▽

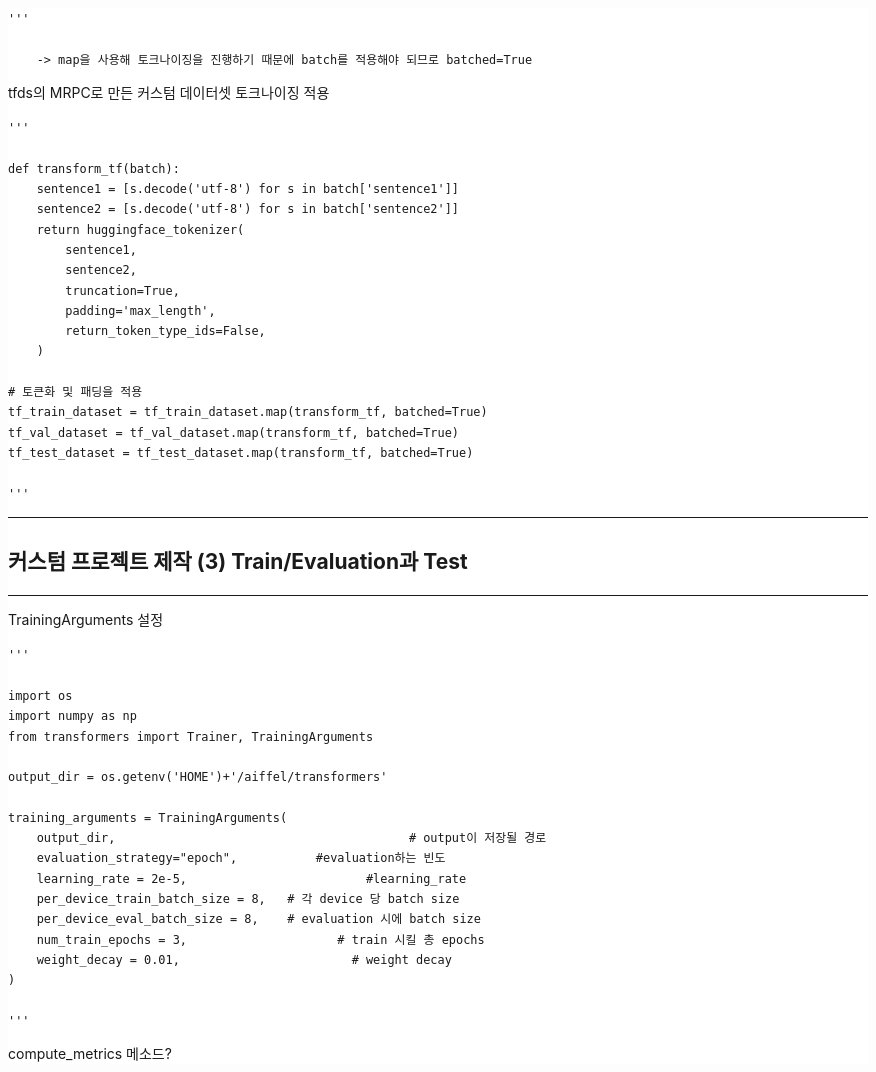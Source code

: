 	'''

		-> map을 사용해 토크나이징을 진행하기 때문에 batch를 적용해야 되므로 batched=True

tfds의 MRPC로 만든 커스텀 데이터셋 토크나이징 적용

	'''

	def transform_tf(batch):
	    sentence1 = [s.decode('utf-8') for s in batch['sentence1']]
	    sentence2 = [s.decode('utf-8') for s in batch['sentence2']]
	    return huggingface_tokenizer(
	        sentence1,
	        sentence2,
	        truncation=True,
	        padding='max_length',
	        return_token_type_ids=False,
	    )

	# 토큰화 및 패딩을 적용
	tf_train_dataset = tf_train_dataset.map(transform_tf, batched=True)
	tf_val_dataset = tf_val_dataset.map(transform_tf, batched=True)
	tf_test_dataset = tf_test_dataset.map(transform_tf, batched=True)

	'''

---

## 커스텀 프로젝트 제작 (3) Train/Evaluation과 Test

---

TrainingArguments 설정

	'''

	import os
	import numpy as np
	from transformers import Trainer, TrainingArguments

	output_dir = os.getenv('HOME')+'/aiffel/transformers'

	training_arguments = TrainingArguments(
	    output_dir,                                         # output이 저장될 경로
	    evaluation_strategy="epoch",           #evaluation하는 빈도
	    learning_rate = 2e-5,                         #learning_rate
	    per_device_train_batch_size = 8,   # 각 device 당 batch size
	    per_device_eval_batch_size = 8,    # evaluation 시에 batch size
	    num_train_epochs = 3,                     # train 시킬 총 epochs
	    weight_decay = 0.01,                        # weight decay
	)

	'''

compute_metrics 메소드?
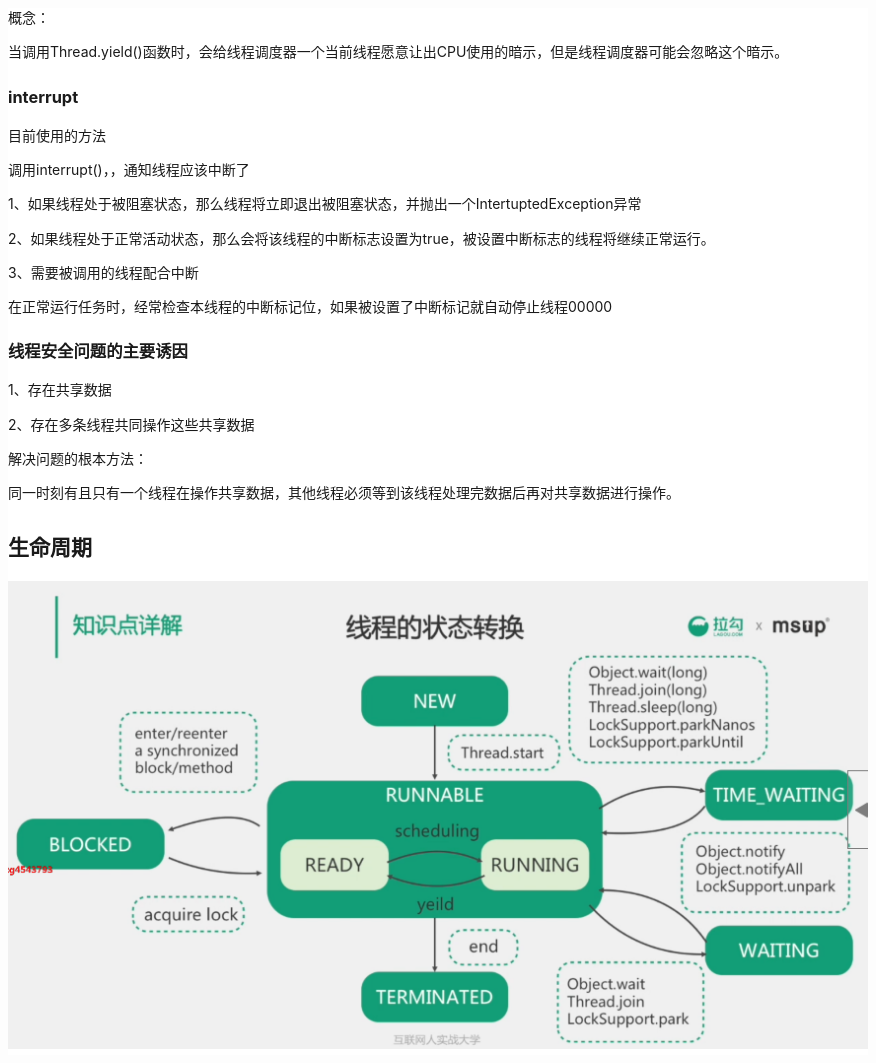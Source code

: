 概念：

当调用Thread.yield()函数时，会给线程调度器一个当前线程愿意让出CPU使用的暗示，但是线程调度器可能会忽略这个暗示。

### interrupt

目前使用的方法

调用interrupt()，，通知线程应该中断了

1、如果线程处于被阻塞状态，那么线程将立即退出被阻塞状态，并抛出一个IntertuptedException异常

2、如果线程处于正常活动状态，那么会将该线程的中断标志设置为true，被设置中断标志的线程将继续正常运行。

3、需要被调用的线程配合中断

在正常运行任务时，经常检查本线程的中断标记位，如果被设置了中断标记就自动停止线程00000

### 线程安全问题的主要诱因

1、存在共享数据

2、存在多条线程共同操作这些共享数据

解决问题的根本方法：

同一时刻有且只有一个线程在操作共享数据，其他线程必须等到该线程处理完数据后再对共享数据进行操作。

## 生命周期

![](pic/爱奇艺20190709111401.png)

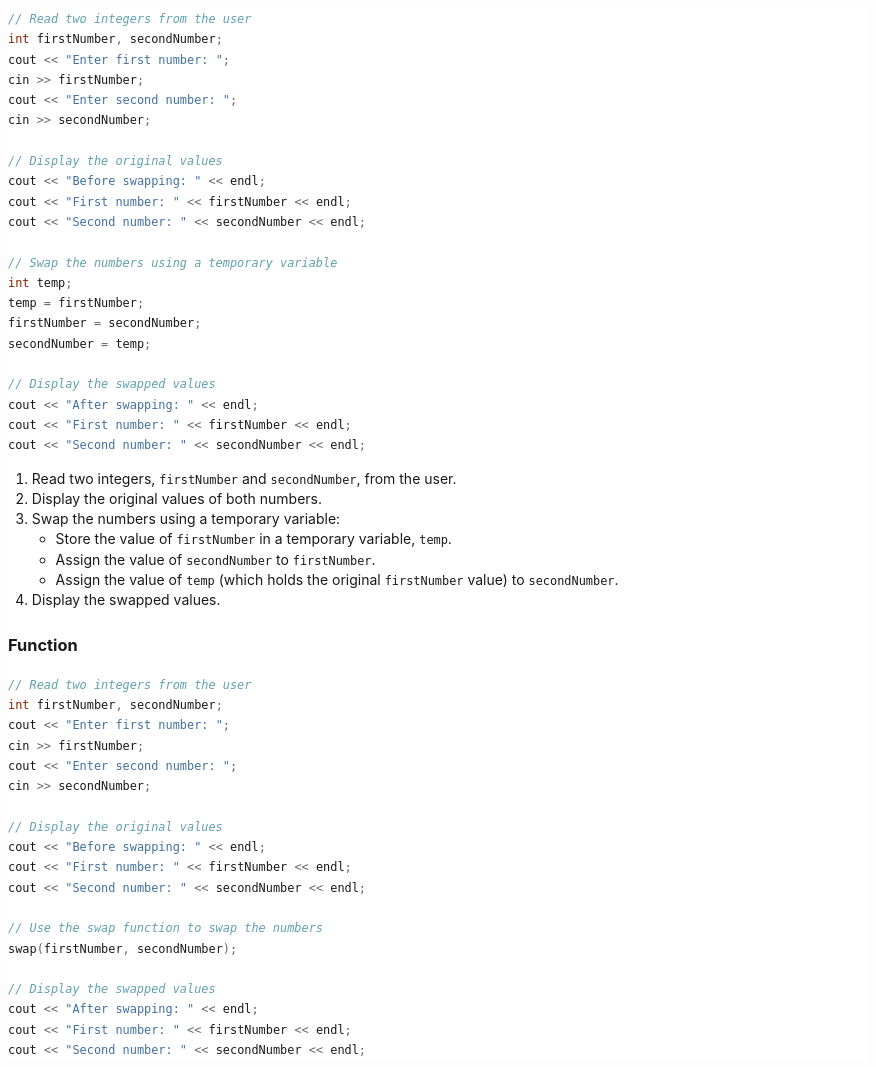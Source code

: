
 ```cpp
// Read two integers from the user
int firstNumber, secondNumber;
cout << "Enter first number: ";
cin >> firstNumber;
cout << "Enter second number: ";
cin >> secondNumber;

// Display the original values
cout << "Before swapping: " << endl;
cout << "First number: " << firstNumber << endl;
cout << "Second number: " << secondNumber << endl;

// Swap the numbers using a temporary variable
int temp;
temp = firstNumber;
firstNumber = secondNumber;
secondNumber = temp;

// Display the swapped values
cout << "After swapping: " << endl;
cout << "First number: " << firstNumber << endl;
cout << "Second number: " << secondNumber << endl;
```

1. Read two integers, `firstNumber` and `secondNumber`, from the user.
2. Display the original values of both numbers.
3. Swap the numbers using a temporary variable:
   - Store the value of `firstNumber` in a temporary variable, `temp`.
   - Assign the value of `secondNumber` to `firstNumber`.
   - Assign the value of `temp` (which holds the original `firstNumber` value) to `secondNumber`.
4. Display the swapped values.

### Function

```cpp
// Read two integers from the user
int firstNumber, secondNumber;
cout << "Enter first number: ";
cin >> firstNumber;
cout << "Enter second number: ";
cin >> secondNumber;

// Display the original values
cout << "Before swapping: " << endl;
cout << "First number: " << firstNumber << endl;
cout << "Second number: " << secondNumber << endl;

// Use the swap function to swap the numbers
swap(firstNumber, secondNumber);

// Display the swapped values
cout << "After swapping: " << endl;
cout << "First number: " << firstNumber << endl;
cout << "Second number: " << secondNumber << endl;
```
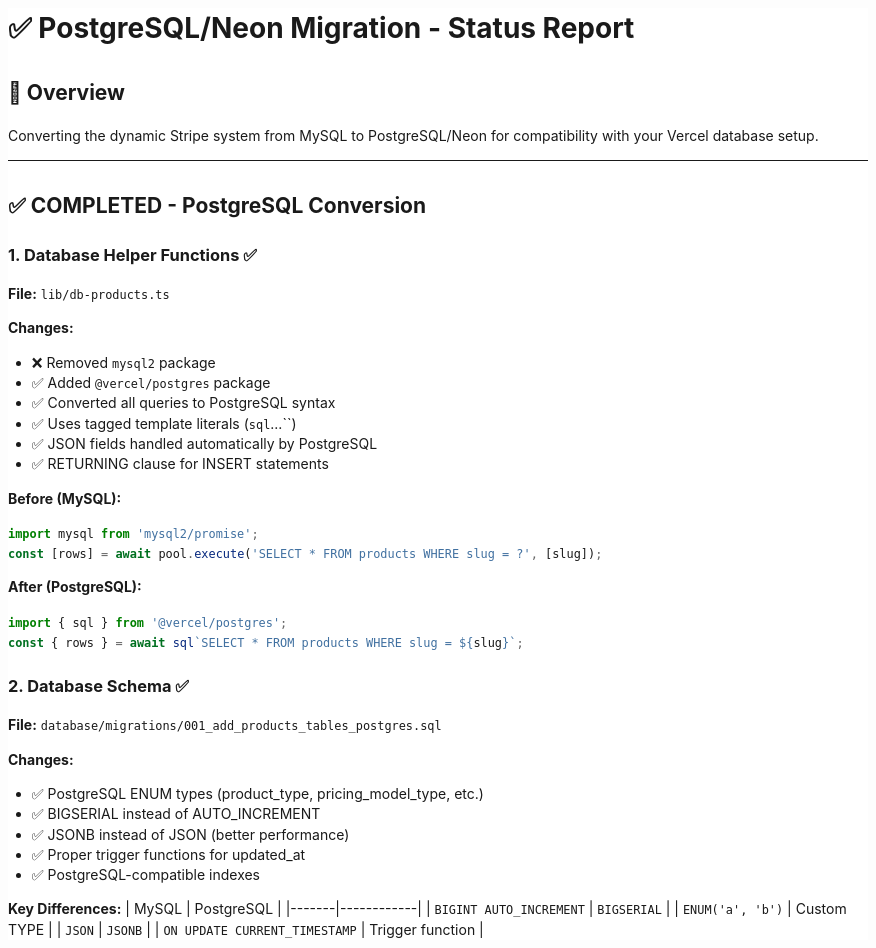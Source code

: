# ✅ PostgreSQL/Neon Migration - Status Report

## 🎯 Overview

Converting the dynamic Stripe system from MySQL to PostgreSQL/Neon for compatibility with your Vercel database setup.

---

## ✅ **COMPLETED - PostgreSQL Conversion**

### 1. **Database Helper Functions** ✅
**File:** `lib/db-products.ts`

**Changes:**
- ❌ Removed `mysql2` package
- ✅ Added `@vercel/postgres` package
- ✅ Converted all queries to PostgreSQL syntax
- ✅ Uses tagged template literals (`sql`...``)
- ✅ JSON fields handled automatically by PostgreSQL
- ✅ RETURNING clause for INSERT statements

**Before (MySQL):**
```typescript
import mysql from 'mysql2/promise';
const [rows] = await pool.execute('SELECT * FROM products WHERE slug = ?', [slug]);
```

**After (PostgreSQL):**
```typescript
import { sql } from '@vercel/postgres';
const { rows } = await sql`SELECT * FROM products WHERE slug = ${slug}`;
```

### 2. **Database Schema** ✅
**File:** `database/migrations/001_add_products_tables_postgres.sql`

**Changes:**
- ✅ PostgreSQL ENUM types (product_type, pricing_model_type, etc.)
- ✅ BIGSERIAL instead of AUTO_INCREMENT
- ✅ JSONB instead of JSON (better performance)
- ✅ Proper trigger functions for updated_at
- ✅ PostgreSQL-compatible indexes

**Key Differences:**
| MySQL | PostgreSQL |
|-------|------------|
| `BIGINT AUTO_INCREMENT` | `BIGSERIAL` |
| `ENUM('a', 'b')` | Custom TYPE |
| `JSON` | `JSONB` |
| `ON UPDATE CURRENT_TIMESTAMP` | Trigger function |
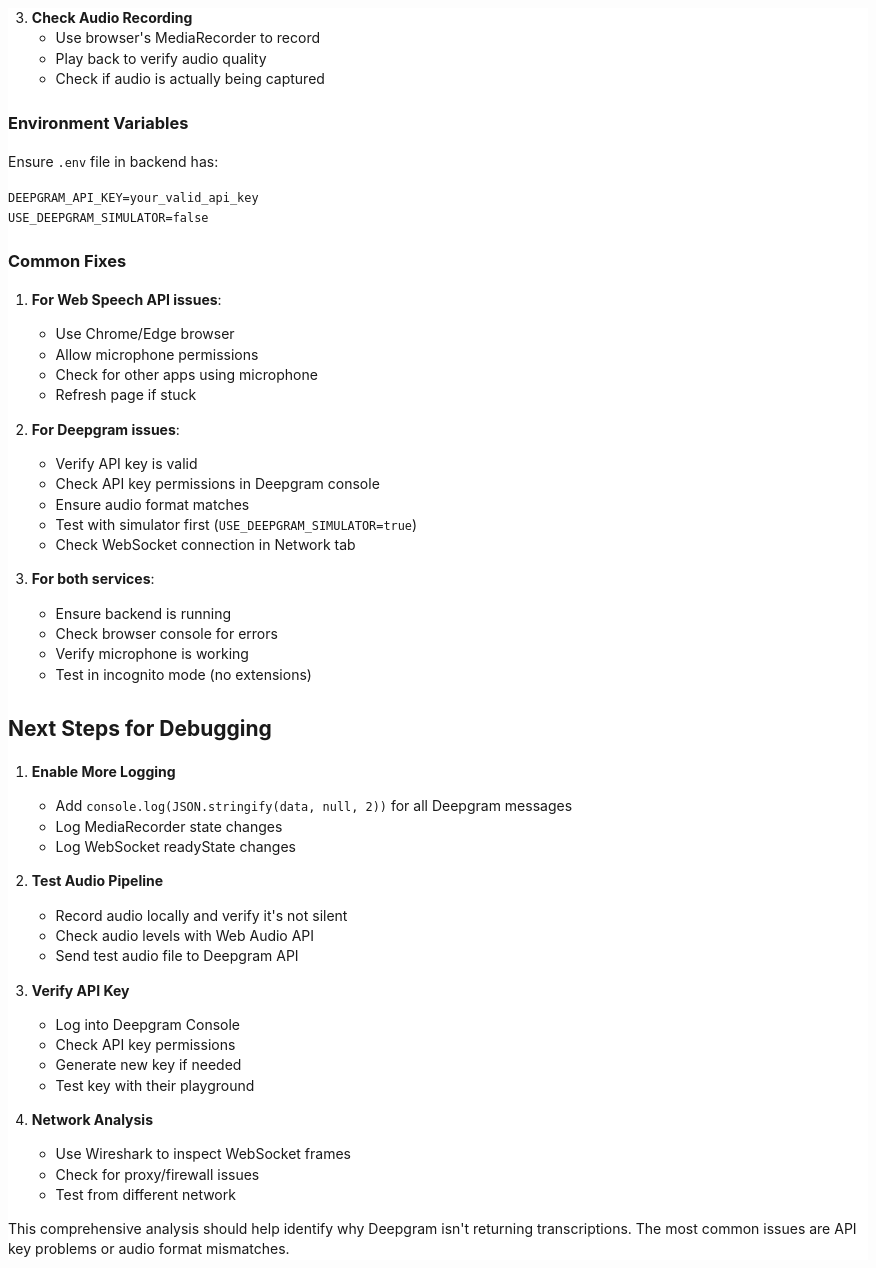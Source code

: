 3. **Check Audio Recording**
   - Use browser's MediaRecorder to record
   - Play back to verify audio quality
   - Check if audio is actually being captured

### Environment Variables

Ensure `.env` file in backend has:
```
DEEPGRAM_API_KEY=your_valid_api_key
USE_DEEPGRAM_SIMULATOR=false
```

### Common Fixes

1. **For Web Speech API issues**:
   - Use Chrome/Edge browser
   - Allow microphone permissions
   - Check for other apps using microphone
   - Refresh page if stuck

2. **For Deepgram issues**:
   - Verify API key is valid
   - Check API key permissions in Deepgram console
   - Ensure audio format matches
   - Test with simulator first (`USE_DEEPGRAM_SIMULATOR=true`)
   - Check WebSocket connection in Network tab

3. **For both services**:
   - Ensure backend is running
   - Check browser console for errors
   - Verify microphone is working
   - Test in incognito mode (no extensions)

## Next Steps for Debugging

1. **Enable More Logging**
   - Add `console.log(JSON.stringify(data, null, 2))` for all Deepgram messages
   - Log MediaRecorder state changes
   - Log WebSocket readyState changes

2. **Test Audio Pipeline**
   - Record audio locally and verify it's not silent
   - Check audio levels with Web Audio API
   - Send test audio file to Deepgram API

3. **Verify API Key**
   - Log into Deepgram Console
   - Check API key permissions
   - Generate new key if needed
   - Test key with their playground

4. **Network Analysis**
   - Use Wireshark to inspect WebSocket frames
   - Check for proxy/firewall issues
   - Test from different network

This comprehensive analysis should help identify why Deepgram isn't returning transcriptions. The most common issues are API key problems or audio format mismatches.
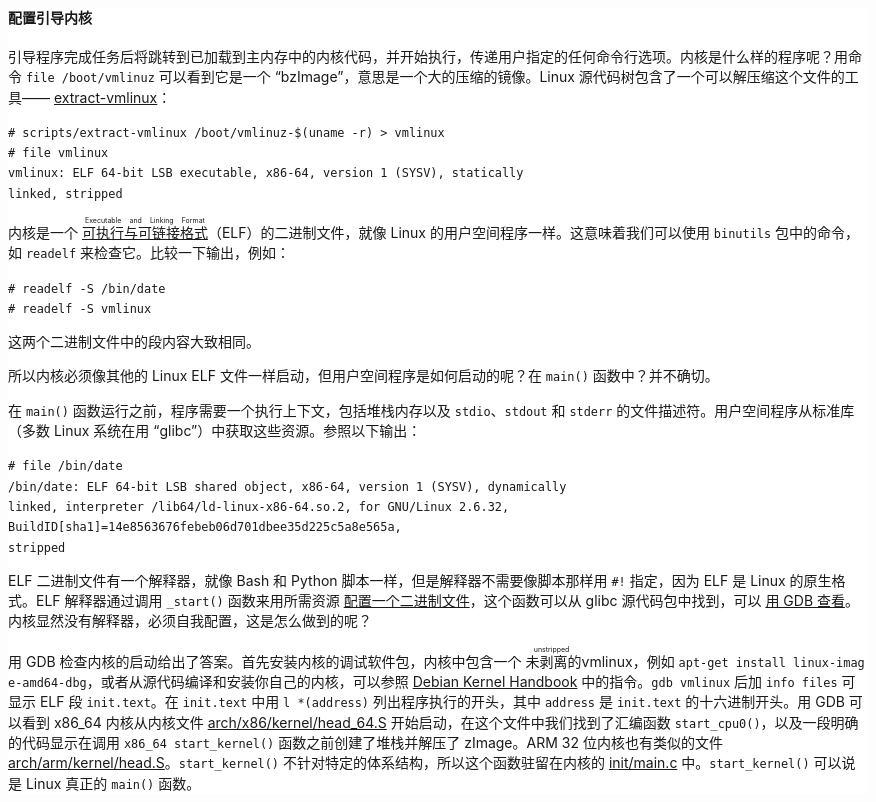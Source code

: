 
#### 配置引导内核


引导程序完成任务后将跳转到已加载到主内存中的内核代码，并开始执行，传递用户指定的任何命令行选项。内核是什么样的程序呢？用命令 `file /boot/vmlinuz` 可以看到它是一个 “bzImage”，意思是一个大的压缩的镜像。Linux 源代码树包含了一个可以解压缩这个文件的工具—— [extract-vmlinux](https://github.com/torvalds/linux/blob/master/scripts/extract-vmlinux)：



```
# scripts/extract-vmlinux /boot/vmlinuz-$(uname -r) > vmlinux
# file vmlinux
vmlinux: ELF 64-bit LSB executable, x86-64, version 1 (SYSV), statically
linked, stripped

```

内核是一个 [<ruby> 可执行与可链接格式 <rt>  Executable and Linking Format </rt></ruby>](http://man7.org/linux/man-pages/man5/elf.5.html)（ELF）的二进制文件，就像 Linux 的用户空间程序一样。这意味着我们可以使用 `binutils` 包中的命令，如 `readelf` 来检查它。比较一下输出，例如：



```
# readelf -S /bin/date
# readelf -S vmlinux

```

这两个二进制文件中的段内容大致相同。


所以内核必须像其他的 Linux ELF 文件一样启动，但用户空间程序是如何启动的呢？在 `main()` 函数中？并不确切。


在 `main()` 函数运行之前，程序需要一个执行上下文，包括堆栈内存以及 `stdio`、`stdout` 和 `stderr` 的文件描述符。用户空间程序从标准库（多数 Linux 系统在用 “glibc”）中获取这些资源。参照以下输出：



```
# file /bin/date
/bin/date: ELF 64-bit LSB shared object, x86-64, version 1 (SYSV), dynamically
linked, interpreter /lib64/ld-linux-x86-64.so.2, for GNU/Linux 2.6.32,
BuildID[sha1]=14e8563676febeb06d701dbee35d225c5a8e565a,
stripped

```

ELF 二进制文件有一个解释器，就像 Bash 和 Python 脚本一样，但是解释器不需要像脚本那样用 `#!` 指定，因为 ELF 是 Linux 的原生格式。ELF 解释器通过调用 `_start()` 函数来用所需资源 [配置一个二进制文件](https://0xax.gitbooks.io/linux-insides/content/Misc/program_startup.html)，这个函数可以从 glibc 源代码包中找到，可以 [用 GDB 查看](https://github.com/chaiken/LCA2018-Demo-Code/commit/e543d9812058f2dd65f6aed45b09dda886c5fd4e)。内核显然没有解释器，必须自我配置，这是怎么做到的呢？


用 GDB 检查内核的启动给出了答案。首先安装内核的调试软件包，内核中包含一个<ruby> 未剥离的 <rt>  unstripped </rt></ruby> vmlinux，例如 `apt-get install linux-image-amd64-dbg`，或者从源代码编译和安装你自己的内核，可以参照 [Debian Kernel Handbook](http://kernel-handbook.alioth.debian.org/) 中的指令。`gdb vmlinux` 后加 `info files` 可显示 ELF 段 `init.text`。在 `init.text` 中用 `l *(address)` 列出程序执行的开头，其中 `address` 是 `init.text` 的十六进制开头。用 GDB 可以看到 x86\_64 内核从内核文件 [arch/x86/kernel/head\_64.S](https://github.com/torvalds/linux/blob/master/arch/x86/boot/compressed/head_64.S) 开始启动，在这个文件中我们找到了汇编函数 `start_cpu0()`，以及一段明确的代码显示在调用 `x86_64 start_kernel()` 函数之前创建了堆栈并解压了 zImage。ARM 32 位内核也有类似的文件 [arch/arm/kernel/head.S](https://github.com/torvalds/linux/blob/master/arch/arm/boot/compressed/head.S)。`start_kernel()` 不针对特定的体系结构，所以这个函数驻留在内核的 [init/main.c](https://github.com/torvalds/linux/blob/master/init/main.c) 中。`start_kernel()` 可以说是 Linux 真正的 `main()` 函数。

△

_Description of the task_
Collect the lines of the data that carry the word "await".

_Final answer_
const [rows] = await pool.execute('SELECT * FROM products WHERE slug = ?', [slug]);
const { rows } = await sql`SELECT * FROM products WHERE slug = ${slug}`;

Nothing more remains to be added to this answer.